The Green Book: Part Two Chapter Four
Domestic servants, paid or unpaid are a type of slave. Indeed they are the slaves of the modern age. But since the new socialist society is based on partnership in production rather than on wages, natural socialist law does not apply to them, because they render services rather than production. Services have no physical production, which is divisible into shares in accordance with natural socialist law.
Domestic servants, therefore, have no alternative but to work with or without wages under bad conditions. As wage workers are a type of slave and their slavery exists as long as they work for wages, so domestic servants are in a lower position than the wageworkers in the economic establishments and corporations outside the houses.
They are, then, even more entitled to emancipation from the slavery of the society than are wageworkers from their society. Domestic servants form one of the social phenomena that stands next to that of slaves.

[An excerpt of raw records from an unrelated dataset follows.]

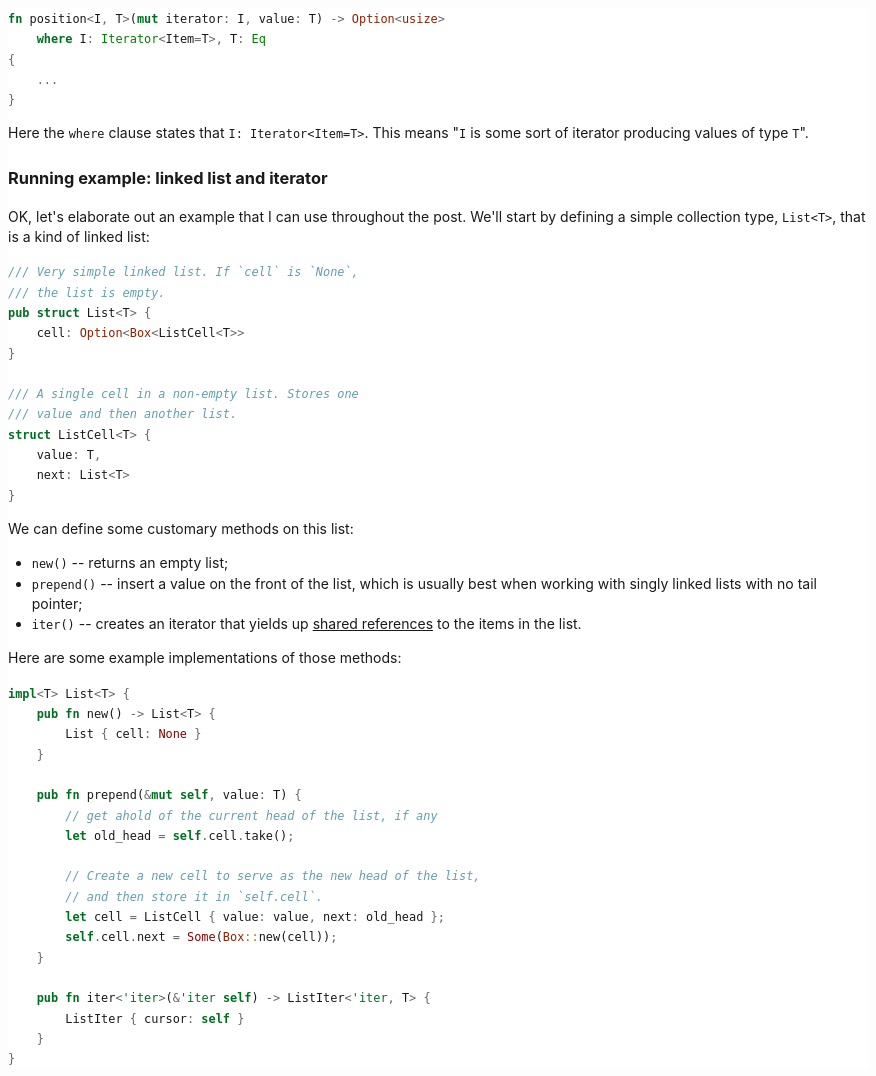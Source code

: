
 ```rust
fn position<I, T>(mut iterator: I, value: T) -> Option<usize>
    where I: Iterator<Item=T>, T: Eq
{
    ...
}
```

Here the `where` clause states that `I: Iterator<Item=T>`. This
means "`I` is some sort of iterator producing values of type
`T`".

### Running example: linked list and iterator

OK, let's elaborate out an example that I can use throughout the post.
We'll start by defining a simple collection type, `List<T>`, that is a
kind of linked list:

```rust
/// Very simple linked list. If `cell` is `None`,
/// the list is empty.
pub struct List<T> {
    cell: Option<Box<ListCell<T>>
}

/// A single cell in a non-empty list. Stores one
/// value and then another list.
struct ListCell<T> {
    value: T,
    next: List<T>
}
```

We can define some customary methods on this list:

- `new()` -- returns an empty list; 
- `prepend()` -- insert a value on the front of the list, which is
  usually best when working with singly linked lists with no
  tail pointer;
- `iter()` -- creates an iterator that yields up
  [shared references](http://intorust.com/tutorial/shared-borrows/) to
  the items in the list.

Here are some example implementations of those methods:

```rust
impl<T> List<T> {
    pub fn new() -> List<T> {
        List { cell: None }
    }
    
    pub fn prepend(&mut self, value: T) {
        // get ahold of the current head of the list, if any
        let old_head = self.cell.take();
        
        // Create a new cell to serve as the new head of the list,
        // and then store it in `self.cell`.
        let cell = ListCell { value: value, next: old_head };
        self.cell.next = Some(Box::new(cell));
    }
    
    pub fn iter<'iter>(&'iter self) -> ListIter<'iter, T> {
        ListIter { cursor: self }
    }
}
```
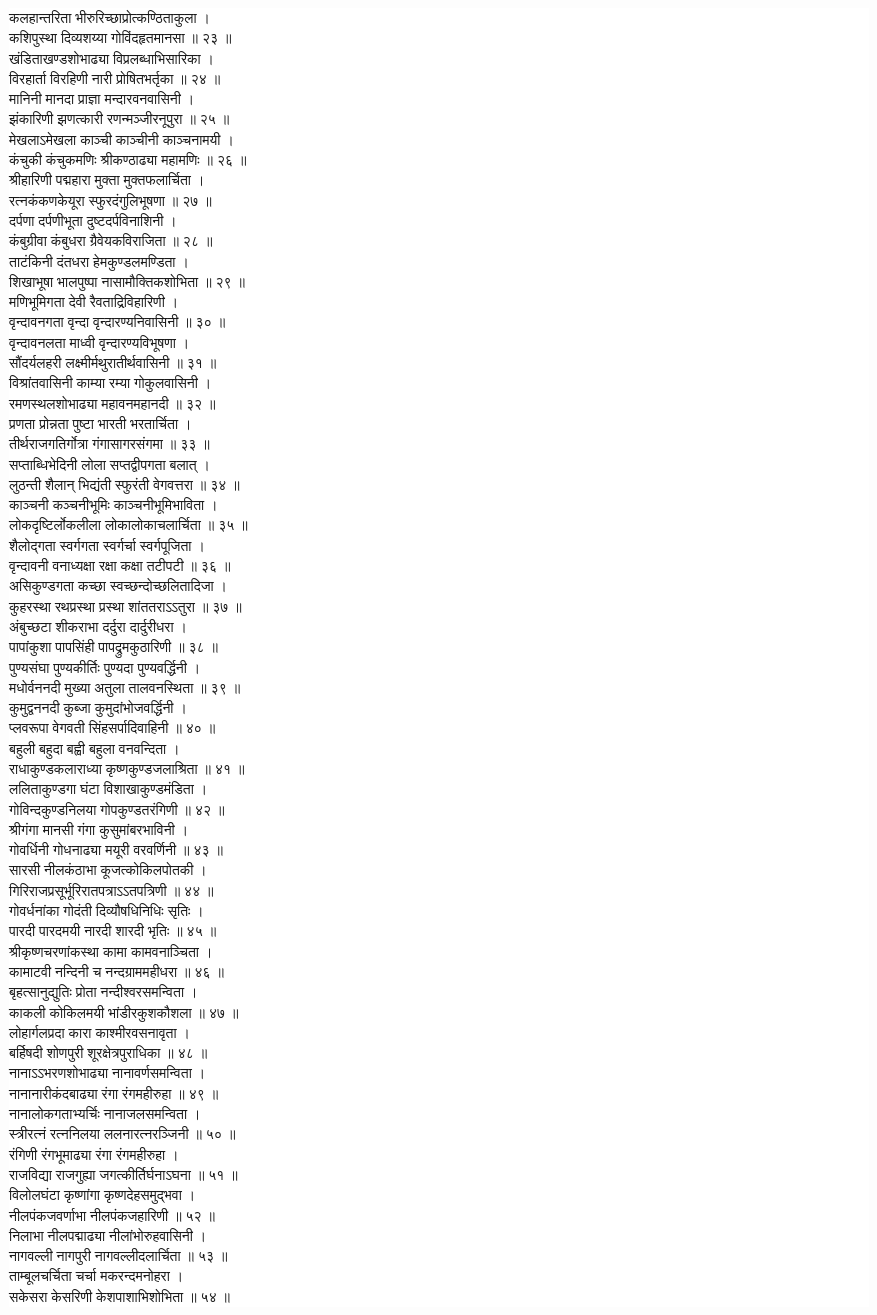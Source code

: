 कलहान्तरिता भीरुरिच्छाप्रोत्कण्ठिताकुला ।  
कशिपुस्था दिव्यशय्या गोविंदहृतमानसा ॥ २३ ॥  
खंडिताखण्डशोभाढ्या विप्रलब्धाभिसारिका ।  
विरहार्ता विरहिणी नारी प्रोषितभर्तृका ॥ २४ ॥  
मानिनी मानदा प्राज्ञा मन्दारवनवासिनी ।  
झंकारिणी झणत्कारी रणन्मञ्जीरनूपुरा ॥ २५ ॥  
मेखलाऽमेखला काञ्ची काञ्चीनी काञ्चनामयी ।  
कंचुकी कंचुकमणिः श्रीकण्ठाढ्या महामणिः ॥ २६ ॥  
श्रीहारिणी पद्महारा मुक्ता मुक्तफलार्चिता ।  
रत्‍नकंकणकेयूरा स्फुरदंगुलिभूषणा ॥ २७ ॥  
दर्पणा दर्पणीभूता दुष्टदर्पविनाशिनी ।  
कंबुग्रीवा कंबुधरा ग्रैवेयकविराजिता ॥ २८ ॥  
ताटंकिनी दंतधरा हेमकुण्डलमण्डिता ।  
शिखाभूषा भालपुष्पा नासामौक्तिकशोभिता ॥ २९ ॥  
मणिभूमिगता देवी रैवताद्रिविहारिणी ।  
वृन्दावनगता वृन्दा वृन्दारण्यनिवासिनी ॥ ३० ॥  
वृन्दावनलता माध्वी वृन्दारण्यविभूषणा ।  
सौंदर्यलहरी लक्ष्मीर्मथुरातीर्थवासिनी ॥ ३१ ॥  
विश्रांतवासिनी काम्या रम्या गोकुलवासिनी ।  
रमणस्थलशोभाढ्या महावनमहानदी ॥ ३२ ॥  
प्रणता प्रोन्नता पुष्टा भारती भरतार्चिता ।  
तीर्थराजगतिर्गोत्रा गंगासागरसंगमा ॥ ३३ ॥  
सप्ताब्धिभेदिनी लोला सप्तद्वीपगता बलात् ।  
लुठन्ती शैलान् भिद्यंती स्फुरंती वेगवत्तरा ॥ ३४ ॥  
काञ्चनी कञ्चनीभूमिः काञ्चनीभूमिभाविता ।  
लोकदृष्टिर्लोकलीला लोकालोकाचलार्चिता ॥ ३५ ॥  
शैलोद्‌गता स्वर्गगता स्वर्गर्चा स्वर्गपूजिता ।  
वृन्दावनी वनाध्यक्षा रक्षा कक्षा तटीपटी ॥ ३६ ॥  
असिकुण्डगता कच्छा स्वच्छन्दोच्छलितादिजा ।  
कुहरस्था रथप्रस्था प्रस्था शांततराऽऽतुरा ॥ ३७ ॥  
अंबुच्छटा शीकराभा दर्दुरा दार्दुरीधरा ।  
पापांकुशा पापसिंही पापद्रुमकुठारिणी ॥ ३८ ॥  
पुण्यसंघा पुण्यकीर्तिः पुण्यदा पुण्यवर्द्धिनी ।  
मधोर्वननदी मुख्या अतुला तालवनस्थिता ॥ ३९ ॥  
कुमुद्वननदी कुब्जा कुमुदांभोजवर्द्धिनी ।  
प्लवरूपा वेगवती सिंहसर्पादिवाहिनी ॥ ४० ॥  
बहुली बहुदा बह्वी बहुला वनवन्दिता ।  
राधाकुण्डकलाराध्या कृष्णकुण्डजलाश्रिता ॥ ४१ ॥  
ललिताकुण्डगा घंटा विशाखाकुण्डमंडिता ।  
गोविन्दकुण्डनिलया गोपकुण्डतरंगिणी ॥ ४२ ॥  
श्रीगंगा मानसी गंगा कुसुमांबरभाविनी ।  
गोवर्धिनी गोधनाढ्या मयूरी वरवर्णिनी ॥ ४३ ॥  
सारसी नीलकंठाभा कूजत्कोकिलपोतकी ।  
गिरिराजप्रसूर्भूरिरातपत्राऽऽतपत्रिणी ॥ ४४ ॥  
गोवर्धनांका गोदंती दिव्यौषधिनिधिः सृतिः ।  
पारदी पारदमयी नारदी शारदी भृतिः ॥ ४५ ॥  
श्रीकृष्णचरणांकस्था कामा कामवनाञ्चिता ।  
कामाटवी नन्दिनी च नन्दग्राममहीधरा ॥ ४६ ॥  
बृहत्सानुद्युतिः प्रोता नन्दीश्वरसमन्विता ।  
काकली कोकिलमयी भांडीरकुशकौशला ॥ ४७ ॥  
लोहार्गलप्रदा कारा काश्मीरवसनावृता ।  
बर्हिषदी शोणपुरी शूरक्षेत्रपुराधिका ॥ ४८ ॥  
नानाऽऽभरणशोभाढ्या नानावर्णसमन्विता ।  
नानानारीकंदबाढ्या रंगा रंगमहीरुहा ॥ ४९ ॥  
नानालोकगताभ्यर्चिः नानाजलसमन्विता ।  
स्त्रीरत्‍नं रत्‍ननिलया ललनारत्‍नरञ्जिनी ॥ ५० ॥  
रंगिणी रंगभूमाढ्या रंगा रंगमहीरुहा ।  
राजविद्या राजगुह्या जगत्कीर्तिर्घनाऽघना ॥ ५१ ॥  
विलोलघंटा कृष्णांगा कृष्णदेहसमुद्‌भवा ।  
नीलपंकजवर्णाभा नीलपंकजहारिणी ॥ ५२ ॥  
निलाभा नीलपद्माढ्या नीलांभोरुहवासिनी ।  
नागवल्ली नागपुरी नागवल्लीदलार्चिता ॥ ५३ ॥  
ताम्बूलचर्चिता चर्चा मकरन्दमनोहरा ।  
सकेसरा केसरिणी केशपाशाभिशोभिता ॥ ५४ ॥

The Third Universal Theory is a herald to the masses announcing the final salvation from all fetters of injustice, despotism, exploitation and economic and political hegemony. It has the purpose of establishing the society of all people, where all men are free and equal in authority, wealth and arms, so that freedom may gain the final and complete triumph.
The Green Book, therefore, prescribes the way of salvation to the masses of wageworkers and domestic servants in order to achieve the freedom of man. It is inevitable, then, to struggle to liberate domestic servants from their slave status and transform them into partners outside the houses, in places where there is material production, which is divisible into shares according to its factors. The house is to be served by its residents. But the solution to necessary house service should not be through servants, with or without wages, but through employees who can be promoted while performing there house jobs and can enjoy social and material safeguards like any employee in the public service.